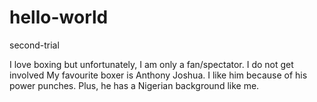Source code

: # hello-world
second-trial

I love boxing but unfortunately, I am only a fan/spectator. I do not get involved
My favourite boxer is Anthony Joshua. I like him because of his power punches.
Plus, he has a Nigerian background like me.
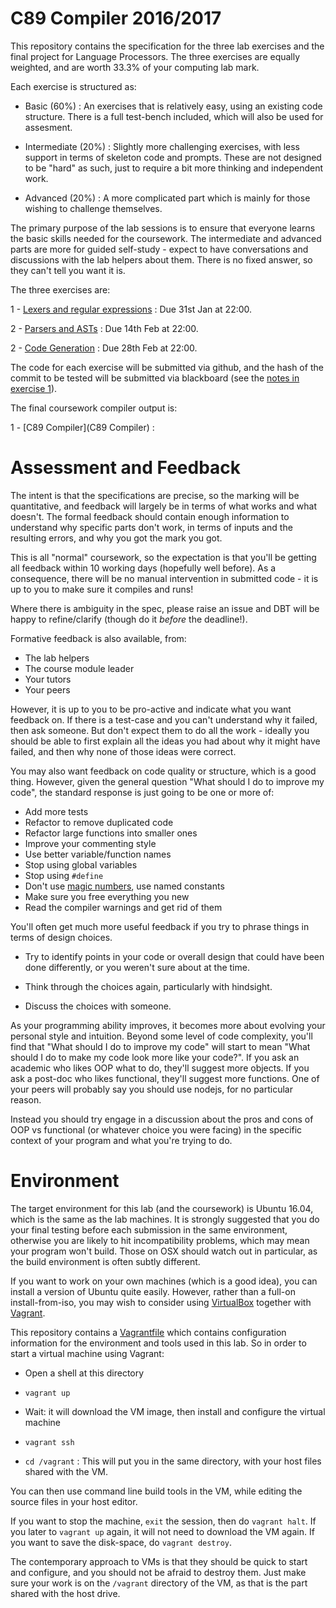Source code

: C89 Compiler 2016/2017
===============================================

This repository contains the specification for
the three lab exercises and the final project
for Language Processors.
The three exercises are equally weighted, and
are worth 33.3% of your computing lab mark.

Each exercise is structured as:

- Basic (60%) : An exercises that is relatively
  easy, using an existing code structure. There
  is a full test-bench included, which will also
  be used for assesment.

- Intermediate (20%) : Slightly more challenging
  exercises, with less support in terms of skeleton
  code and prompts. These are not designed to be
  "hard" as such, just to require a bit more thinking
  and independent work.

- Advanced (20%) : A more complicated part which is
  mainly for those wishing to challenge themselves.

The primary purpose of the lab sessions is to ensure
that everyone learns the basic skills needed for the
coursework. The intermediate and advanced parts are
more for guided self-study - expect to have conversations
and discussions with the lab helpers about them. There
is no fixed answer, so they can't tell you want it is.

The three exercises are:

1 - [Lexers and regular expressions](1-regexes) : Due 31st Jan at 22:00.

2 - [Parsers and ASTs](2-parsers) : Due 14th Feb at 22:00.

2 - [Code Generation](3-codegen) : Due 28th Feb at 22:00.

The code for each exercise will be submitted via github,
and the hash of the commit to be tested will be submitted
via blackboard (see the [notes in exercise 1](1-lexer/readme.md#Submission)).

The final coursework compiler output is:

1 - [C89 Compiler](C89 Compiler) : 

Assessment and Feedback
=======================

The intent is that the specifications are precise, so
the marking will be quantitative, and feedback will
largely be in terms of what works and what doesn't.
The formal feedback should contain enough information
to understand why specific parts don't work, in terms of
inputs and the resulting errors, and why you got the mark you got.

This is all "normal" coursework, so the expectation
is that you'll be getting all feedback within 10
working days (hopefully well before). As a consequence,
there will be no manual intervention in submitted
code - it is up to you to make sure it compiles and
runs!

Where there is ambiguity in the spec, please raise an
issue and DBT will be happy to refine/clarify (though
do it _before_ the deadline!).

Formative feedback is also available, from:
- The lab helpers
- The course module leader
- Your tutors
- Your peers

However, it is up to you to be pro-active and
indicate what you want feedback on. If there
is a test-case and you can't understand why
it failed, then ask someone. But don't expect
them to do all the work - ideally you should be able
to first explain all the ideas you had about why it
might have failed, and then why none of those ideas
were correct.

You may also want feedback on code quality or
structure, which is a good thing. However, given
the general question "What should I do to improve my code",
the standard response is just going to be one or
more of:
- Add more tests
- Refactor to remove duplicated code
- Refactor large functions into smaller ones
- Improve your commenting style
- Use better variable/function names
- Stop using global variables
- Stop using `#define`
- Don't use [magic numbers](https://en.wikipedia.org/wiki/Magic_number_(programming)#Unnamed_numerical_constants),
  use named constants
- Make sure you free everything you new
- Read the compiler warnings and get rid of them

You'll often get much more useful feedback if you
try to phrase things in terms of design choices.

- Try to identify points in your code or
  overall design that could have been done differently,
  or you weren't sure about at the time.

- Think through the choices again, particularly with
  hindsight.

- Discuss the choices with someone.

As your programming ability improves, it becomes more
about evolving your personal style and intuition.
Beyond some level of code complexity, you'll find that
"What should I do to improve my code" will start to mean
"What should I do to make my code look more like your code?".
If you ask an academic who likes OOP what to do, they'll
suggest more objects. If you ask a post-doc who likes functional,
they'll suggest more functions. One of your peers will
probably say you should use nodejs, for no particular reason.

Instead you should try
engage in a discussion about the pros and cons of
OOP vs functional (or whatever choice you were facing)
in the specific context of your program and what
you're trying to do.

Environment
===========

The target environment for this lab (and the coursework)
is Ubuntu 16.04, which is the same as the lab machines.
It is strongly suggested that you do your final testing
before each submission in the same environment, otherwise
you are likely to hit incompatibility problems, which
may mean your program won't build. Those on OSX should
watch out in particular, as the build environment is
often subtly different.

If you want to work on your own machines (which is a good
idea), you can install a version of Ubuntu quite easily.
However, rather than a full-on install-from-iso, you
may wish to consider using [VirtualBox](https://www.virtualbox.org/)
together with [Vagrant](https://www.vagrantup.com/).

This repository contains a [Vagrantfile](Vagrantfile) which
contains configuration information for the environment
and tools used in this lab. So in order to start a virtual
machine using Vagrant:

- Open a shell at this directory

- `vagrant up`

- Wait: it will download the VM image, then install and configure
  the virtual machine

- `vagrant ssh`

- `cd /vagrant` : This will put you in the same directory, with
  your host files shared with the VM.

You can then use command line build tools in the VM, while editing
the source files in your host editor.

If you want to stop the machine, `exit` the session, then do
`vagrant halt`. If you later to `vagrant up` again, it will
not need to download the VM again. If you want to save the
disk-space, do `vagrant destroy`.

The contemporary approach to VMs is that they should be
quick to start and configure, and you should not be
afraid to destroy them. Just make sure your work is
on the `/vagrant` directory of the VM, as that is the
part shared with the host drive.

-*-

Problem to solve> The line containing "C89 Compiler 2016/2017" marks the end: copy exactly every line from the start of the records up to and including it, leaving out the pictures.

Written solution>
Source code

: # hello-world
second-trial

I love boxing but unfortunately, I am only a fan/spectator. I do not get involved
My favourite boxer is Anthony Joshua. I like him because of his power punches.
Plus, he has a Nigerian background like me.
Source code

: C89 Compiler 2016/2017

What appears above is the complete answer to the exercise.